## Work to be completed
Which of the lines below include the word "rights"? Pull each one out.

## Record extracts
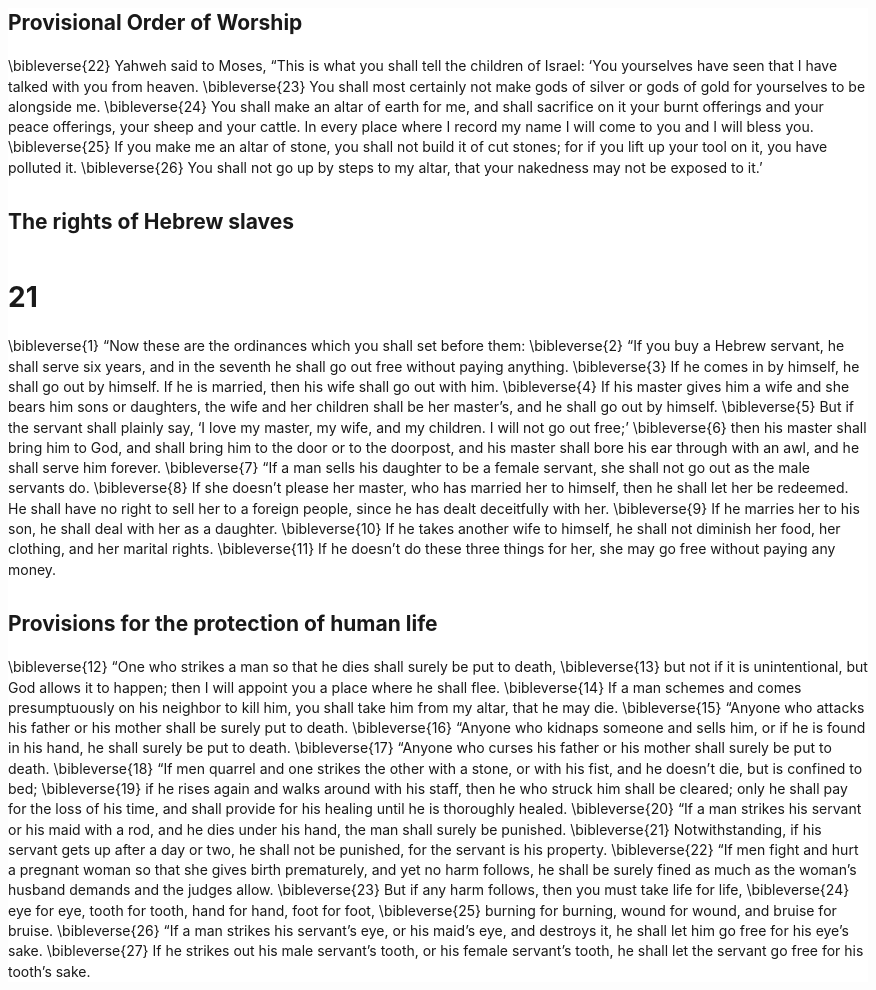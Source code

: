 ## Provisional Order of Worship
\bibleverse{22} Yahweh said to Moses, “This is what you shall tell the children of Israel: ‘You yourselves have seen that I have talked with you from heaven. \bibleverse{23} You shall most certainly not make gods of silver or gods of gold for yourselves to be alongside me. \bibleverse{24} You shall make an altar of earth for me, and shall sacrifice on it your burnt offerings and your peace offerings, your sheep and your cattle. In every place where I record my name I will come to you and I will bless you. \bibleverse{25} If you make me an altar of stone, you shall not build it of cut stones; for if you lift up your tool on it, you have polluted it. \bibleverse{26} You shall not go up by steps to my altar, that your nakedness may not be exposed to it.’ 

## The rights of Hebrew slaves
# 21 
\bibleverse{1} “Now these are the ordinances which you shall set before them: \bibleverse{2} “If you buy a Hebrew servant, he shall serve six years, and in the seventh he shall go out free without paying anything. \bibleverse{3} If he comes in by himself, he shall go out by himself. If he is married, then his wife shall go out with him. \bibleverse{4} If his master gives him a wife and she bears him sons or daughters, the wife and her children shall be her master’s, and he shall go out by himself. \bibleverse{5} But if the servant shall plainly say, ‘I love my master, my wife, and my children. I will not go out free;’ \bibleverse{6} then his master shall bring him to God, and shall bring him to the door or to the doorpost, and his master shall bore his ear through with an awl, and he shall serve him forever. \bibleverse{7} “If a man sells his daughter to be a female servant, she shall not go out as the male servants do. \bibleverse{8} If she doesn’t please her master, who has married her to himself, then he shall let her be redeemed. He shall have no right to sell her to a foreign people, since he has dealt deceitfully with her. \bibleverse{9} If he marries her to his son, he shall deal with her as a daughter. \bibleverse{10} If he takes another wife to himself, he shall not diminish her food, her clothing, and her marital rights. \bibleverse{11} If he doesn’t do these three things for her, she may go free without paying any money.

## Provisions for the protection of human life
\bibleverse{12} “One who strikes a man so that he dies shall surely be put to death, \bibleverse{13} but not if it is unintentional, but God allows it to happen; then I will appoint you a place where he shall flee. \bibleverse{14} If a man schemes and comes presumptuously on his neighbor to kill him, you shall take him from my altar, that he may die. \bibleverse{15} “Anyone who attacks his father or his mother shall be surely put to death. \bibleverse{16} “Anyone who kidnaps someone and sells him, or if he is found in his hand, he shall surely be put to death. \bibleverse{17} “Anyone who curses his father or his mother shall surely be put to death. \bibleverse{18} “If men quarrel and one strikes the other with a stone, or with his fist, and he doesn’t die, but is confined to bed; \bibleverse{19} if he rises again and walks around with his staff, then he who struck him shall be cleared; only he shall pay for the loss of his time, and shall provide for his healing until he is thoroughly healed. \bibleverse{20} “If a man strikes his servant or his maid with a rod, and he dies under his hand, the man shall surely be punished. \bibleverse{21} Notwithstanding, if his servant gets up after a day or two, he shall not be punished, for the servant is his property. \bibleverse{22} “If men fight and hurt a pregnant woman so that she gives birth prematurely, and yet no harm follows, he shall be surely fined as much as the woman’s husband demands and the judges allow. \bibleverse{23} But if any harm follows, then you must take life for life, \bibleverse{24} eye for eye, tooth for tooth, hand for hand, foot for foot, \bibleverse{25} burning for burning, wound for wound, and bruise for bruise. \bibleverse{26} “If a man strikes his servant’s eye, or his maid’s eye, and destroys it, he shall let him go free for his eye’s sake. \bibleverse{27} If he strikes out his male servant’s tooth, or his female servant’s tooth, he shall let the servant go free for his tooth’s sake.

## Written reply
## The rights of Hebrew slaves
\bibleverse{1} “Now these are the ordinances which you shall set before them: \bibleverse{2} “If you buy a Hebrew servant, he shall serve six years, and in the seventh he shall go out free without paying anything. \bibleverse{3} If he comes in by himself, he shall go out by himself. If he is married, then his wife shall go out with him. \bibleverse{4} If his master gives him a wife and she bears him sons or daughters, the wife and her children shall be her master’s, and he shall go out by himself. \bibleverse{5} But if the servant shall plainly say, ‘I love my master, my wife, and my children. I will not go out free;’ \bibleverse{6} then his master shall bring him to God, and shall bring him to the door or to the doorpost, and his master shall bore his ear through with an awl, and he shall serve him forever. \bibleverse{7} “If a man sells his daughter to be a female servant, she shall not go out as the male servants do. \bibleverse{8} If she doesn’t please her master, who has married her to himself, then he shall let her be redeemed. He shall have no right to sell her to a foreign people, since he has dealt deceitfully with her. \bibleverse{9} If he marries her to his son, he shall deal with her as a daughter. \bibleverse{10} If he takes another wife to himself, he shall not diminish her food, her clothing, and her marital rights. \bibleverse{11} If he doesn’t do these three things for her, she may go free without paying any money.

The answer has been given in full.